Once the pictures are set aside, print the records that follow exactly as written.

DATA EXTRACT below:

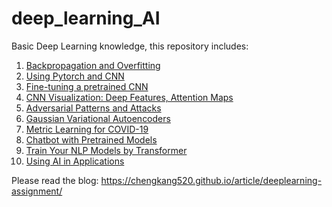 # deep_learning_AI

Basic Deep Learning knowledge, this repository includes:

1. [Backpropagation and Overfitting](#bp_and_overfittint)
2. [Using Pytorch and CNN](#pytorch)
3. [Fine-tuning a pretrained CNN](#fine_tuning)
4. [CNN Visualization: Deep Features, Attention Maps](#visualization)
5. [Adversarial Patterns and Attacks](#adversarial_attacks)
6. [Gaussian Variational Autoencoders](#ve)
7. [Metric Learning for COVID-19](#metric_learning)
8. [Chatbot with Pretrained Models](#chatbot)
9. [Train Your NLP Models by Transformer](#train_transformer)
10. [Using AI in Applications](#using_AI)

Please read the blog: https://chengkang520.github.io/article/deeplearning-assignment/

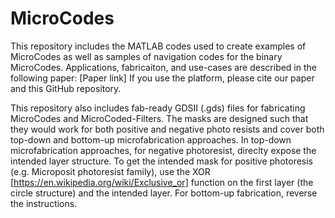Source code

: # MicroCodes
This repository includes the MATLAB codes used to create examples of MicroCodes as well as samples of navigation codes for the binary MicroCodes. Applications, fabricaiton, and use-cases are described in the following paper: [Paper link]
If you use the platform, please cite our paper and this GitHub repository.

This repository also includes fab-ready GDSII (.gds) files for fabricating MicroCodes and MicroCoded-Filters. The masks are designed such that they would work for both positive and negative photo resists and cover both top-down and bottom-up microfabrication approaches. In top-down microfabrication approaches, for negative photoresist, direclty expose the intended layer structure. To get the intended mask for positive photoresis (e.g. Microposit photoresist family), use the XOR [https://en.wikipedia.org/wiki/Exclusive_or] function on the first layer (the circle structure) and the intended layer. For bottom-up fabrication, reverse the instructions.
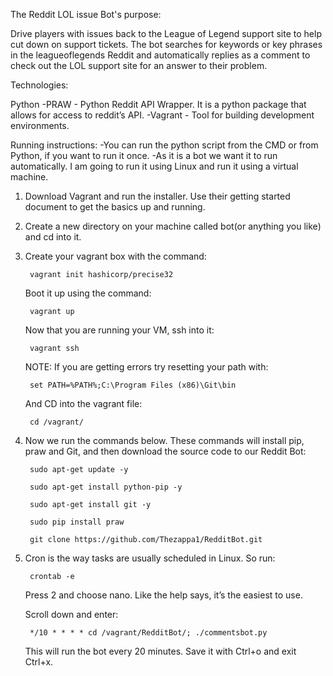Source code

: The Reddit LOL issue Bot's purpose:

Drive players with issues back to the League of Legend support site to help cut down on support tickets. The bot searches for keywords or key phrases in the leagueoflegends Reddit and automatically replies as a comment to check out the LOL support site for an answer to their problem.

Technologies:

Python
-PRAW - Python Reddit API Wrapper. It is a python package that allows for access to reddit’s API. 
-Vagrant - Tool for building development environments.

Running instructions:
-You can run the python script from the CMD or from Python, if you want to run it once.
-As it is a bot we want it to run automatically. I am going to run it using Linux and run it using a virtual machine. 

1. Download Vagrant and run the installer. Use their getting started document to get the basics up and running.

2. Create a new directory on your machine called bot(or anything  you like) and cd into it.

3. Create your vagrant box with the command:
    
        vagrant init hashicorp/precise32

    Boot it up using the command:
    
        vagrant up
    
    Now that you are running your VM,  ssh into it:

        vagrant ssh 
    
    NOTE: If you are getting errors try resetting your path with: 
    
        set PATH=%PATH%;C:\Program Files (x86)\Git\bin
    
    And CD into the vagrant file:
    
        cd /vagrant/

4. Now we run the commands below. These commands will install pip, praw and Git, and then download the source code to our Reddit Bot:

        sudo apt-get update -y
    
        sudo apt-get install python-pip -y
    
        sudo apt-get install git -y
    
        sudo pip install praw
    
        git clone https://github.com/Thezappa1/RedditBot.git

5. Cron is the way tasks are usually scheduled in Linux.  So run:
    
        crontab -e

    Press 2 and choose nano. Like the help says, it’s the easiest to use. 
    
    Scroll down and enter:

        */10 * * * * cd /vagrant/RedditBot/; ./commentsbot.py
    
    This will run the bot every 20 minutes. Save it with Ctrl+o and exit Ctrl+x.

End of DATA EXTRACT.

#### [EXERCISE ANSWER]
 # deep_learning_AI

Basic Deep Learning knowledge, this repository includes:

1. [Backpropagation and Overfitting](#bp_and_overfittint)
2. [Using Pytorch and CNN](#pytorch)
3. [Fine-tuning a pretrained CNN](#fine_tuning)
4. [CNN Visualization: Deep Features, Attention Maps](#visualization)
5. [Adversarial Patterns and Attacks](#adversarial_attacks)
6. [Gaussian Variational Autoencoders](#ve)
7. [Metric Learning for COVID-19](#metric_learning)
8. [Chatbot with Pretrained Models](#chatbot)
9. [Train Your NLP Models by Transformer](#train_transformer)
10. [Using AI in Applications](#using_AI)

Please read the blog: https://chengkang520.github.io/article/deeplearning-assignment/

Source code

: # MicroCodes
This repository includes the MATLAB codes used to create examples of MicroCodes as well as samples of navigation codes for the binary MicroCodes. Applications, fabricaiton, and use-cases are described in the following paper: [Paper link]
If you use the platform, please cite our paper and this GitHub repository.

This repository also includes fab-ready GDSII (.gds) files for fabricating MicroCodes and MicroCoded-Filters. The masks are designed such that they would work for both positive and negative photo resists and cover both top-down and bottom-up microfabrication approaches. In top-down microfabrication approaches, for negative photoresist, direclty expose the intended layer structure. To get the intended mask for positive photoresis (e.g. Microposit photoresist family), use the XOR [https://en.wikipedia.org/wiki/Exclusive_or] function on the first layer (the circle structure) and the intended layer. For bottom-up fabrication, reverse the instructions.
Source code

: The Reddit LOL issue Bot's purpose:

Drive players with issues back to the League of Legend support site to help cut down on support tickets. The bot searches for keywords or key phrases in the leagueoflegends Reddit and automatically replies as a comment to check out the LOL support site for an answer to their problem.

Technologies:

Python
-PRAW - Python Reddit API Wrapper. It is a python package that allows for access to reddit’s API. 
-Vagrant - Tool for building development environments.

Running instructions:
-You can run the python script from the CMD or from Python, if you want to run it once.
-As it is a bot we want it to run automatically. I am going to run it using Linux and run it using a virtual machine. 

1. Download Vagrant and run the installer. Use their getting started document to get the basics up and running.

2. Create a new directory on your machine called bot(or anything  you like) and cd into it.

3. Create your vagrant box with the command:
    
        vagrant init hashicorp/precise32

    Boot it up using the command:
    
        vagrant up
    
    Now that you are running your VM,  ssh into it:

        vagrant ssh 
    
    NOTE: If you are getting errors try resetting your path with: 
    
        set PATH=%PATH%;C:\Program Files (x86)\Git\bin
    
    And CD into the vagrant file:
    
        cd /vagrant/

4. Now we run the commands below. These commands will install pip, praw and Git, and then download the source code to our Reddit Bot:

        sudo apt-get update -y
    
        sudo apt-get install python-pip -y
    
        sudo apt-get install git -y
    
        sudo pip install praw
    
        git clone https://github.com/Thezappa1/RedditBot.git

5. Cron is the way tasks are usually scheduled in Linux.  So run:
    
        crontab -e

    Press 2 and choose nano. Like the help says, it’s the easiest to use. 
    
    Scroll down and enter:

        */10 * * * * cd /vagrant/RedditBot/; ./commentsbot.py
    
    This will run the bot every 20 minutes. Save it with Ctrl+o and exit Ctrl+x.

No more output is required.